Task directions: In the entries that follow, find the line containing "- reporter: class", then output exactly every line from the first through that one.
[Start of Attachment]
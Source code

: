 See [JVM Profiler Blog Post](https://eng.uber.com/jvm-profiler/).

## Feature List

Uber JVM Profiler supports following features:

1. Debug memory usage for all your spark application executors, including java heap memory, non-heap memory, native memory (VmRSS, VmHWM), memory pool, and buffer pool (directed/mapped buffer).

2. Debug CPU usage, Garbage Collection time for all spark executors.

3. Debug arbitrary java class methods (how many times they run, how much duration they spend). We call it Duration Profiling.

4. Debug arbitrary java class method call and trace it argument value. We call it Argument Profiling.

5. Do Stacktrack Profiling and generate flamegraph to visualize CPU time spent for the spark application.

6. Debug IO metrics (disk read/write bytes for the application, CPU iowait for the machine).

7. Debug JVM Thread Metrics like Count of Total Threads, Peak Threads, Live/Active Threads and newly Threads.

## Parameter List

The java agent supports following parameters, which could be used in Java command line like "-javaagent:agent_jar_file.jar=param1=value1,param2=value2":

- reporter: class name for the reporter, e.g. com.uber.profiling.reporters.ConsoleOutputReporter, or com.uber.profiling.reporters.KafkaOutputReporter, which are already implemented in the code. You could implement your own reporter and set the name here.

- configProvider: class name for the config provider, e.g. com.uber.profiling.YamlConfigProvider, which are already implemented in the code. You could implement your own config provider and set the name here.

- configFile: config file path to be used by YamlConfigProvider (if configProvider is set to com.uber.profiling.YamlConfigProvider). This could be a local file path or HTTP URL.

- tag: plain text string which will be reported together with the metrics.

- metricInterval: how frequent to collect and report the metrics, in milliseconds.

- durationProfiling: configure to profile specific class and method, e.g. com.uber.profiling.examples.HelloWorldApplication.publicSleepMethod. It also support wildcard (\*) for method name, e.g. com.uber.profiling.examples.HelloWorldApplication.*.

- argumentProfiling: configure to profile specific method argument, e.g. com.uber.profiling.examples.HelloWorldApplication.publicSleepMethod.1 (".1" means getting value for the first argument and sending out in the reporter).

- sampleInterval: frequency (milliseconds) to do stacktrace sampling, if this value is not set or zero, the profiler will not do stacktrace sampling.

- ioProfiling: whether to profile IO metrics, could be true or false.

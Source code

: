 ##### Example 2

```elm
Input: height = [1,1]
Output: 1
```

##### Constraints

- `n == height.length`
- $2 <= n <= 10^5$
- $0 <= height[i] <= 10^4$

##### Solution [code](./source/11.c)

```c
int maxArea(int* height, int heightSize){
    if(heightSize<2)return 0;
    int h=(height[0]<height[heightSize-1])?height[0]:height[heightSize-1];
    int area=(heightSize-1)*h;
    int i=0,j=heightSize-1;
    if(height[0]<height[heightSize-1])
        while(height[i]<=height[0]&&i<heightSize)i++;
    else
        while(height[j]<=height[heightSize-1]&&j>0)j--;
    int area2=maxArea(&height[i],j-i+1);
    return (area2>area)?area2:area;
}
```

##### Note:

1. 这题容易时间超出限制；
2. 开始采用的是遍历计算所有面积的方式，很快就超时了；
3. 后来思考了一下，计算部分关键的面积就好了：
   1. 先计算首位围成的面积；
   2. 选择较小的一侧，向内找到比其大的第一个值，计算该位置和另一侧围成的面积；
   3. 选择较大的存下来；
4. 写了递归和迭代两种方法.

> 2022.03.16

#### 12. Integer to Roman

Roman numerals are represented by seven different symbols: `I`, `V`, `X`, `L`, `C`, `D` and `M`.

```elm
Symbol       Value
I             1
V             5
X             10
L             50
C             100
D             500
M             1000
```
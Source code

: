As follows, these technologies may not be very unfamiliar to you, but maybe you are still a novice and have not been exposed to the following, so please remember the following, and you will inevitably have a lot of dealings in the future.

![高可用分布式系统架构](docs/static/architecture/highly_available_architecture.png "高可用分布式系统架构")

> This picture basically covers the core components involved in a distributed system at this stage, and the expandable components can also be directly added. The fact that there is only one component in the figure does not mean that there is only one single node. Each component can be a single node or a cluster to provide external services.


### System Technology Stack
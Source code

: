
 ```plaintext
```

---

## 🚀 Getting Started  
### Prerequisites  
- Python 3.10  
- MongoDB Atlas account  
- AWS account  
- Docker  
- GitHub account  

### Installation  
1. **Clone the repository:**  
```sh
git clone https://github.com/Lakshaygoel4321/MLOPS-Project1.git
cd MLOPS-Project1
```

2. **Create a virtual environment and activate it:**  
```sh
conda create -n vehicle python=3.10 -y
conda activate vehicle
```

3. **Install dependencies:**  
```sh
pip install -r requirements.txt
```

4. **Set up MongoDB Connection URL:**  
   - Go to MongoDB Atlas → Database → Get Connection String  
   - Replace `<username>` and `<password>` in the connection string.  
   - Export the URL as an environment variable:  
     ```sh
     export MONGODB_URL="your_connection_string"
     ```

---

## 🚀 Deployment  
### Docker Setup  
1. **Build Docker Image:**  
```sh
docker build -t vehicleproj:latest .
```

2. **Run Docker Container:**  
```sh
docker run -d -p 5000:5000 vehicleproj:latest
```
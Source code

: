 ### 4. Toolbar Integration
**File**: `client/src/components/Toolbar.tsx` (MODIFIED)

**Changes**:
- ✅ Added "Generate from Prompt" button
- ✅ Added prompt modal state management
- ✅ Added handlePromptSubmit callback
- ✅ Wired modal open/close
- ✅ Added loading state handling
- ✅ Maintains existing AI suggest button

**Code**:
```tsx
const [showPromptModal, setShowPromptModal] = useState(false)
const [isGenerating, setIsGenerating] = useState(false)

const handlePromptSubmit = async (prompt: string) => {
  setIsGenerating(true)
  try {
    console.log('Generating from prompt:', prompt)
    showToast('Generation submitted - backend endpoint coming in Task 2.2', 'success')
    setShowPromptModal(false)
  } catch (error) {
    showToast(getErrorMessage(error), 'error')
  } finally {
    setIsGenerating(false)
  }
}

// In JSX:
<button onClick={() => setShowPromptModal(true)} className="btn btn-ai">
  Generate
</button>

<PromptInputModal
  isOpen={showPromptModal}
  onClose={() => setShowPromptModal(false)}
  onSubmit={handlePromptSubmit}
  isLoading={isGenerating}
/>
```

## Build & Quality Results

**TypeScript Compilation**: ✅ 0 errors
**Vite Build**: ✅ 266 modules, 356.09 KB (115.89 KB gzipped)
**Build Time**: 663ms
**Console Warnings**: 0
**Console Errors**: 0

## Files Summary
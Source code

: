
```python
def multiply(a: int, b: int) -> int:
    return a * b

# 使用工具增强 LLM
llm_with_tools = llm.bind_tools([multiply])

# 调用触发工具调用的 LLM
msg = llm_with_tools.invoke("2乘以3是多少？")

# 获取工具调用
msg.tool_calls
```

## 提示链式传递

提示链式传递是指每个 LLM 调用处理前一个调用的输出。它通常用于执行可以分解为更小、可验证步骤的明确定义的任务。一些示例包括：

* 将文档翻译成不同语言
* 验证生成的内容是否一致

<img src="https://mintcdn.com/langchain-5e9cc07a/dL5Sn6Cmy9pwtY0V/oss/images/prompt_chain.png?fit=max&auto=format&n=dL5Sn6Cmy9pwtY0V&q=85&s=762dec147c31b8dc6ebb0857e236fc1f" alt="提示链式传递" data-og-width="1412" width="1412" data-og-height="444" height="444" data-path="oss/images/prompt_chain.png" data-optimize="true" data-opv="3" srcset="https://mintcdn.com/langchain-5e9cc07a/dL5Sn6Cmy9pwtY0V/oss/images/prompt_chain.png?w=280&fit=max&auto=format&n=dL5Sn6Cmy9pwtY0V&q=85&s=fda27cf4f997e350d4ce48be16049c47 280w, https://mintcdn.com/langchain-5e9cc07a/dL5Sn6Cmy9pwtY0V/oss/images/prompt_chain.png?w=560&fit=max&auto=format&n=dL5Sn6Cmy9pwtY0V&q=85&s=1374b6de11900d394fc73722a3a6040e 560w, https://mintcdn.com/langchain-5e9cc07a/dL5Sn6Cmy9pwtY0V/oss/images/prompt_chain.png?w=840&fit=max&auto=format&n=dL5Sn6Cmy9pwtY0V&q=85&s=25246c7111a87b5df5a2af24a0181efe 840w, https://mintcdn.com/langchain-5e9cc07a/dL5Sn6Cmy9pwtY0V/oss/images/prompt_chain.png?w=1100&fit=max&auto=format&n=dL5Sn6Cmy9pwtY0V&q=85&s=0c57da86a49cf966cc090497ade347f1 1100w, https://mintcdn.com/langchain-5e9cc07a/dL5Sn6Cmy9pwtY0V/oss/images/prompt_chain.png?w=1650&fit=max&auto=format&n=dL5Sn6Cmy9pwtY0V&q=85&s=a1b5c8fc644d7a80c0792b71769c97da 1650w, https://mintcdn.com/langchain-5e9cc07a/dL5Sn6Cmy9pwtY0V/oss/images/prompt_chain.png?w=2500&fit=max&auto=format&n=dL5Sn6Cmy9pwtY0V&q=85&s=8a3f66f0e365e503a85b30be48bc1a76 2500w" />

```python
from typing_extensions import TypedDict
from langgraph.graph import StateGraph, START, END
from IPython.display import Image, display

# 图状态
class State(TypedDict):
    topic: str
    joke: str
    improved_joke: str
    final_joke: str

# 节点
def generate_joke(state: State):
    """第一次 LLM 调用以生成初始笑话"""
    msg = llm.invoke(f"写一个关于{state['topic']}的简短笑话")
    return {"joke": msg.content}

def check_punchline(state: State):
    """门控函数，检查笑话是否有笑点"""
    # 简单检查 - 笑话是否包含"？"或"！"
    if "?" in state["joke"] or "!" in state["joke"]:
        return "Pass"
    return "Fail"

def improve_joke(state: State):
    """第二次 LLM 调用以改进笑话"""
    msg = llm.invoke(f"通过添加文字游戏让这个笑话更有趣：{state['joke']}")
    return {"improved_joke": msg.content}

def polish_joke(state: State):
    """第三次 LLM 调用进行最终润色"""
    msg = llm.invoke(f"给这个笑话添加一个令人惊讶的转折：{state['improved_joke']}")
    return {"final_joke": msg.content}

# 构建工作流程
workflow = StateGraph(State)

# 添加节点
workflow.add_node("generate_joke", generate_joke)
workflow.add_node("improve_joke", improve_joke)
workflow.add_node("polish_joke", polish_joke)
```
[End of Attachment]
Worked solution:
Source code

: See [JVM Profiler Blog Post](https://eng.uber.com/jvm-profiler/).

## Feature List

Uber JVM Profiler supports following features:

1. Debug memory usage for all your spark application executors, including java heap memory, non-heap memory, native memory (VmRSS, VmHWM), memory pool, and buffer pool (directed/mapped buffer).

2. Debug CPU usage, Garbage Collection time for all spark executors.

3. Debug arbitrary java class methods (how many times they run, how much duration they spend). We call it Duration Profiling.

4. Debug arbitrary java class method call and trace it argument value. We call it Argument Profiling.

5. Do Stacktrack Profiling and generate flamegraph to visualize CPU time spent for the spark application.

6. Debug IO metrics (disk read/write bytes for the application, CPU iowait for the machine).

7. Debug JVM Thread Metrics like Count of Total Threads, Peak Threads, Live/Active Threads and newly Threads.

## Parameter List

The java agent supports following parameters, which could be used in Java command line like "-javaagent:agent_jar_file.jar=param1=value1,param2=value2":

- reporter: class name for the reporter, e.g. com.uber.profiling.reporters.ConsoleOutputReporter, or com.uber.profiling.reporters.KafkaOutputReporter, which are already implemented in the code. You could implement your own reporter and set the name here.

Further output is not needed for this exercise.